## Goal of the exercise
From the records below, take each line where the string "coverage" shows up and copy it.

## Extracted entries
────────────────────

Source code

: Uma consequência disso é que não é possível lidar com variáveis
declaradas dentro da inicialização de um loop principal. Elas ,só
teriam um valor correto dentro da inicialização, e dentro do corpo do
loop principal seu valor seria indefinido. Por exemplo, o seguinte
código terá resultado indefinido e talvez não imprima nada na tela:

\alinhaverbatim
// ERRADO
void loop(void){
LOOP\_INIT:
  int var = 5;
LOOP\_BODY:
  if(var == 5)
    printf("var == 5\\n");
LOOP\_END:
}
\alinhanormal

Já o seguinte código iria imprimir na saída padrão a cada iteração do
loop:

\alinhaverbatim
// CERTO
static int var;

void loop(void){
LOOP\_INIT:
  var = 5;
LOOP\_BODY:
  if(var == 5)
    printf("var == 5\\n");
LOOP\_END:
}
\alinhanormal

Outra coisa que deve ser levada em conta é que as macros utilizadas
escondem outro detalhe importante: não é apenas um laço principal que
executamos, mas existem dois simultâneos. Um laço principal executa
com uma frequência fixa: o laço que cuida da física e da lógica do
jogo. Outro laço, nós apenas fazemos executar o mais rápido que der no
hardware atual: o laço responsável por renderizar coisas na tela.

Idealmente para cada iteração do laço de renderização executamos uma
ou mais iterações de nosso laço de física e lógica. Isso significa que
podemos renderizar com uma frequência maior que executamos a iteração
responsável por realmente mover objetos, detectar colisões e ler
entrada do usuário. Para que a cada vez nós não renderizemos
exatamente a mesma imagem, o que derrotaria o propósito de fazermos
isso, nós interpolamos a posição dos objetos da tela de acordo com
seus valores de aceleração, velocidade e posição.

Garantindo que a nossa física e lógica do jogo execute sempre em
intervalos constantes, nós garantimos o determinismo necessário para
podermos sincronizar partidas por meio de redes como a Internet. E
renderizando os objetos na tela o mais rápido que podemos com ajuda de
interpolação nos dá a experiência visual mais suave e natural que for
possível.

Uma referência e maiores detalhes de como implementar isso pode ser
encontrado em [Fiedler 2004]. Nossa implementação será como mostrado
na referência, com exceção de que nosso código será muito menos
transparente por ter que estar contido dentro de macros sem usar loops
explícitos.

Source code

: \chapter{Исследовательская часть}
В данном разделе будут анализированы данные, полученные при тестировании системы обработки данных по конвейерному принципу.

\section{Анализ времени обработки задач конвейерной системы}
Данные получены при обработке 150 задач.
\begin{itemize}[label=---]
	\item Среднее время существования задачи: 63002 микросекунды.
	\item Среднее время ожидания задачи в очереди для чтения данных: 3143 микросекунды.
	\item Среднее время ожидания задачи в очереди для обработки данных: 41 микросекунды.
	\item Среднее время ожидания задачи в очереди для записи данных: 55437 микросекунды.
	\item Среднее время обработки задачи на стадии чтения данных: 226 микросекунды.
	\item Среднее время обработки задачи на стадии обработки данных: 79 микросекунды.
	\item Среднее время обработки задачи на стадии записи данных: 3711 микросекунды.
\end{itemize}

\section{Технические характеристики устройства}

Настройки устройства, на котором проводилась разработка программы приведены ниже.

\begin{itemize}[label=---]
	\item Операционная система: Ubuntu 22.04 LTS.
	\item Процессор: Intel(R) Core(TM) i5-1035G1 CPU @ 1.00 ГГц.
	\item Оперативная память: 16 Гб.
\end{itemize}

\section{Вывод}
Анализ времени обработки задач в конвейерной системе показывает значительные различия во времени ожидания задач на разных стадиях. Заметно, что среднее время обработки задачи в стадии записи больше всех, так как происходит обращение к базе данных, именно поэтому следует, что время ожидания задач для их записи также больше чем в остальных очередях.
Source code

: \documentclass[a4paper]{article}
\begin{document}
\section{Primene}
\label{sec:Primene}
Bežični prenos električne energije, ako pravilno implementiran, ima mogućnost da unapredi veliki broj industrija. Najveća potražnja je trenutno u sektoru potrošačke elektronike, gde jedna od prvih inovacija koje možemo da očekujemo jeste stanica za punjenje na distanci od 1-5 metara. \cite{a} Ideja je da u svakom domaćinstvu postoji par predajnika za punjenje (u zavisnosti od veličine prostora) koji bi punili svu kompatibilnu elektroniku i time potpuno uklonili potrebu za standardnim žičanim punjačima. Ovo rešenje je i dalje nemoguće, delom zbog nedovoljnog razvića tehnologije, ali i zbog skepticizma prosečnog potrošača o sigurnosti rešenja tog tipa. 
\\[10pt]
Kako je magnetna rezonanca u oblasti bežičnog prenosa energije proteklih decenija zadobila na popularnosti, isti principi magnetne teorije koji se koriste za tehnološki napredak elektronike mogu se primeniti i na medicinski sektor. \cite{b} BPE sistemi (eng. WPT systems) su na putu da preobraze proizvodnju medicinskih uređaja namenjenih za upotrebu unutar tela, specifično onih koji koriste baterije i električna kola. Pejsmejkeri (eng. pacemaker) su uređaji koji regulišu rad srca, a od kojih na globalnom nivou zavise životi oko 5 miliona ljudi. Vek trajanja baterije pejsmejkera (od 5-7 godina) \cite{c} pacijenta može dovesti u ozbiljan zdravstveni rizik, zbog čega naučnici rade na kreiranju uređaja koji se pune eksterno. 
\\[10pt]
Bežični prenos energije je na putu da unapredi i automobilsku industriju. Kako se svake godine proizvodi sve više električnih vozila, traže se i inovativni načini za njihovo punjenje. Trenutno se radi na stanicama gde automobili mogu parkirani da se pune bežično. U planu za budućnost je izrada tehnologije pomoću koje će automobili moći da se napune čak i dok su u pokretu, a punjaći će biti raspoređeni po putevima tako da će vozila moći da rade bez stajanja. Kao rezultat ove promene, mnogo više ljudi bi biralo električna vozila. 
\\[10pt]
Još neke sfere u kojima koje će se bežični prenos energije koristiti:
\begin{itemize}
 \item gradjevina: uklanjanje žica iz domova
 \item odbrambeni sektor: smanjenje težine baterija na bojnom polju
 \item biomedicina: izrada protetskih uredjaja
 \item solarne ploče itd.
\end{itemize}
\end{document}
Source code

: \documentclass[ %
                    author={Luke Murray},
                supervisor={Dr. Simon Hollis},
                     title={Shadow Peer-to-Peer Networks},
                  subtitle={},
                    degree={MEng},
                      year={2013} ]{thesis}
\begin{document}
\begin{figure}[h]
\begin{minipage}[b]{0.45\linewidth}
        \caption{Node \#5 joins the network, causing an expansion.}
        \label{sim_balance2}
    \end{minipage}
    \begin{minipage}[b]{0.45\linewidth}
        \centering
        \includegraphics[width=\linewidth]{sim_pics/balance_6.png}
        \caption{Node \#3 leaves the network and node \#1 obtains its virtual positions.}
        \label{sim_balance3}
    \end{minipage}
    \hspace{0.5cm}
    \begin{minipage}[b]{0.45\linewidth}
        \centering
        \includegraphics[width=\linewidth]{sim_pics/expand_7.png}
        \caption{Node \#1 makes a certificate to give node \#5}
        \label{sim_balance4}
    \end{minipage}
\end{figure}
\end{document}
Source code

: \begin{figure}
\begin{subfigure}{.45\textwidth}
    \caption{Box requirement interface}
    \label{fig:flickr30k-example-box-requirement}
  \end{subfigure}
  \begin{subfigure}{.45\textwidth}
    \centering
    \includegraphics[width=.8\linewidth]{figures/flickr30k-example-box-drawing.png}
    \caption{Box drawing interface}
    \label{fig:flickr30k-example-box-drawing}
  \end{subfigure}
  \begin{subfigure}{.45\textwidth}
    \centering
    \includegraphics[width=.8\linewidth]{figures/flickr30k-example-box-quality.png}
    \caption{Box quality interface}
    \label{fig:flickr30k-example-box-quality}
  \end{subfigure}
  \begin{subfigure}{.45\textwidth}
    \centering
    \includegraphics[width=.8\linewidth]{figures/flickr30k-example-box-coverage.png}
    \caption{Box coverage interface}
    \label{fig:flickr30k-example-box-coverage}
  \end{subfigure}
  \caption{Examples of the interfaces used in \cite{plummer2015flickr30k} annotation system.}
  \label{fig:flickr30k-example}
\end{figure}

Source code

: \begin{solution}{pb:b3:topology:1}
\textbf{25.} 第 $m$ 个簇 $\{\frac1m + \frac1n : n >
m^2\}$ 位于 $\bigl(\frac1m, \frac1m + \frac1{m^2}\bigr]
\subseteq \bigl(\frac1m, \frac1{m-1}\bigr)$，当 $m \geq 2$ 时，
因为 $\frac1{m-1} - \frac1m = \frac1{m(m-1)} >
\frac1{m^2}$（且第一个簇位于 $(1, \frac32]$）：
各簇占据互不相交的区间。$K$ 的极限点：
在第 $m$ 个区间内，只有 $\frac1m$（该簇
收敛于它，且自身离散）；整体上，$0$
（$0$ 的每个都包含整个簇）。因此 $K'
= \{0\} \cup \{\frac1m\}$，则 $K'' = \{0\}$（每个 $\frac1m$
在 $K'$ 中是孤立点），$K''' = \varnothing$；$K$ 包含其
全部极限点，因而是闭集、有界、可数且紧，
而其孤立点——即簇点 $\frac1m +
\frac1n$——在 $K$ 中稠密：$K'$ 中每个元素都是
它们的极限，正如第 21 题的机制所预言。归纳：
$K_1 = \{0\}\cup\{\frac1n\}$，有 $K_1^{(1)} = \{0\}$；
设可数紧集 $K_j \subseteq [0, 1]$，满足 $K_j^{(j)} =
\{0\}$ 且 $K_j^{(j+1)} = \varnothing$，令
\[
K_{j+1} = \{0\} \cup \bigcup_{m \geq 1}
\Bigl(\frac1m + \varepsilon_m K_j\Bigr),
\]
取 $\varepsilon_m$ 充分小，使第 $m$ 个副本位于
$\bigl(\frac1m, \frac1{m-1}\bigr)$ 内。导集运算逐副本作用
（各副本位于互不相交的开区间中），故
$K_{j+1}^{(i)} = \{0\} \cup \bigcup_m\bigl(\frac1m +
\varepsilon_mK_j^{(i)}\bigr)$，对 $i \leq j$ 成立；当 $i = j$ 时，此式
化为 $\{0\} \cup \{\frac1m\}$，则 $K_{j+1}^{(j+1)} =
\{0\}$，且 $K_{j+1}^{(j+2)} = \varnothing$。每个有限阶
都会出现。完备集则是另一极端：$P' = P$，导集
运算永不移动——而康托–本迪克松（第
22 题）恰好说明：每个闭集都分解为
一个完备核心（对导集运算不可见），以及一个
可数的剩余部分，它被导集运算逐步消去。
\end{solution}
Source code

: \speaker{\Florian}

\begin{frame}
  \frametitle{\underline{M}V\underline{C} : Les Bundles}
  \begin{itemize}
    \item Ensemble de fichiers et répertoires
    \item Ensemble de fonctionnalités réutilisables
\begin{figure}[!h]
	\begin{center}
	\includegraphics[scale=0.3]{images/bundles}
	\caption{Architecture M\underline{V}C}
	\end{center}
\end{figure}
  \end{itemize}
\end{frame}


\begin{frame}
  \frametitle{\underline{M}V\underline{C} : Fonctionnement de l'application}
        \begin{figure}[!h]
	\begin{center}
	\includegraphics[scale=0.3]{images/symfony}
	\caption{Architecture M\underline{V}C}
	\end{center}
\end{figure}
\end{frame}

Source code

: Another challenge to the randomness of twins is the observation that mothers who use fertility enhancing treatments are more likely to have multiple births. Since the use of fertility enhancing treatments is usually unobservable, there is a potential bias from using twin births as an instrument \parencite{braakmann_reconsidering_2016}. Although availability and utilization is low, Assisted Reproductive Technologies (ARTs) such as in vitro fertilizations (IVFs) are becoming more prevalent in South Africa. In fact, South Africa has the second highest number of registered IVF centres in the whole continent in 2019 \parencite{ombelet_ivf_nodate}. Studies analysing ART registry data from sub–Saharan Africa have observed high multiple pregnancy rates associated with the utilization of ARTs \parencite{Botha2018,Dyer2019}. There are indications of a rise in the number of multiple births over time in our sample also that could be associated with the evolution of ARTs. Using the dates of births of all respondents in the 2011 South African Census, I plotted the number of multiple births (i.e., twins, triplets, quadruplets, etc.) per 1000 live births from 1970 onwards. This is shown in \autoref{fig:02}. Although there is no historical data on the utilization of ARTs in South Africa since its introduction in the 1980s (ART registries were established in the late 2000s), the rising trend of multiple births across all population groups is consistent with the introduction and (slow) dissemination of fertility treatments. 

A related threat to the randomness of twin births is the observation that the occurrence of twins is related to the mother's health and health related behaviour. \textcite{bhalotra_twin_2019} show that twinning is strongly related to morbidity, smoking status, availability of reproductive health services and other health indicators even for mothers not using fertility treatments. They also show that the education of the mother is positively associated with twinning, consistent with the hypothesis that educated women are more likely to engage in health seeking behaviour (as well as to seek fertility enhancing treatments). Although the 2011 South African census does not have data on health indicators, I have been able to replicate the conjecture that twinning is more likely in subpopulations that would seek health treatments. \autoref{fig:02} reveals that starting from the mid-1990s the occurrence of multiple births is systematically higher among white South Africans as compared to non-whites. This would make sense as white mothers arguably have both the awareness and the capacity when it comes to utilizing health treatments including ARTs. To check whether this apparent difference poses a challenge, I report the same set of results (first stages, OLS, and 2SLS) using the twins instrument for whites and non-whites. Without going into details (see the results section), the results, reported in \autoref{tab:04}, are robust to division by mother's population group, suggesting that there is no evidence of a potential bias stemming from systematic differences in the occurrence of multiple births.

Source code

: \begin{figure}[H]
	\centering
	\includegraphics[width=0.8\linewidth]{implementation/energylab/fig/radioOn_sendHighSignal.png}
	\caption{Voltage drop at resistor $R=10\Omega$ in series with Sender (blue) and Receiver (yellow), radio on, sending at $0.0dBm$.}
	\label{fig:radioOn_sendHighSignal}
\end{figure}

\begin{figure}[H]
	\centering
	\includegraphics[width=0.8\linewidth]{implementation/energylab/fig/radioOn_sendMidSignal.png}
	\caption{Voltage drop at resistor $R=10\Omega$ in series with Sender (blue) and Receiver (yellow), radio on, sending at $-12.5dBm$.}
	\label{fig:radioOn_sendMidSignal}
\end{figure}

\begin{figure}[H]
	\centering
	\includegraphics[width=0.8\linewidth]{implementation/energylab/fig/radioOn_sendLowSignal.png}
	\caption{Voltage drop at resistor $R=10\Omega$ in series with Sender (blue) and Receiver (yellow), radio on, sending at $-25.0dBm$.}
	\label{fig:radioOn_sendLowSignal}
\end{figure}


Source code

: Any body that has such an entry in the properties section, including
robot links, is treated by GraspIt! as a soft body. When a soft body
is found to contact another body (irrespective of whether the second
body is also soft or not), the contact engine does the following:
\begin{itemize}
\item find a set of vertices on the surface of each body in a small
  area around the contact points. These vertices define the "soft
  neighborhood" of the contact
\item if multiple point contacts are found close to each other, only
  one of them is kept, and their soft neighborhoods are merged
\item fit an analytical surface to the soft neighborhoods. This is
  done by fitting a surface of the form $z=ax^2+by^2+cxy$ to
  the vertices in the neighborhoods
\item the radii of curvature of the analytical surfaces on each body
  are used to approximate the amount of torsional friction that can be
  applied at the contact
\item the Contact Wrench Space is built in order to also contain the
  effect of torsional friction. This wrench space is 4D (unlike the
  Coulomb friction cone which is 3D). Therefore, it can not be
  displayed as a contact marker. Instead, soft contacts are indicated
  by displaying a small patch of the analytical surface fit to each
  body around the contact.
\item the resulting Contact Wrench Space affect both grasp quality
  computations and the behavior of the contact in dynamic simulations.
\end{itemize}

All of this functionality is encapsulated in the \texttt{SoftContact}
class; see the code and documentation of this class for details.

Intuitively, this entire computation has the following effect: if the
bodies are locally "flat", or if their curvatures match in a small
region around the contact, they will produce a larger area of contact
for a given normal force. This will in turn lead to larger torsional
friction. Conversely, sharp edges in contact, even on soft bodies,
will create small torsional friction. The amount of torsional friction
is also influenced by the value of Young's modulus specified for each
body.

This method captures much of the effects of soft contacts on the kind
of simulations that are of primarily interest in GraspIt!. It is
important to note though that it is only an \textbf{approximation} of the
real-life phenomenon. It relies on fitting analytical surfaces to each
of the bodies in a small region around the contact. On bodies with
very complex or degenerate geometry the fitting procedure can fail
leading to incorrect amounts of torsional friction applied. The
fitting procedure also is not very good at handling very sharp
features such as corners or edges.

────────────────────

## The answer
    \includegraphics[width=.8\linewidth]{figures/flickr30k-example-box-coverage.png}
    \caption{Box coverage interface}
    \label{fig:flickr30k-example-box-coverage}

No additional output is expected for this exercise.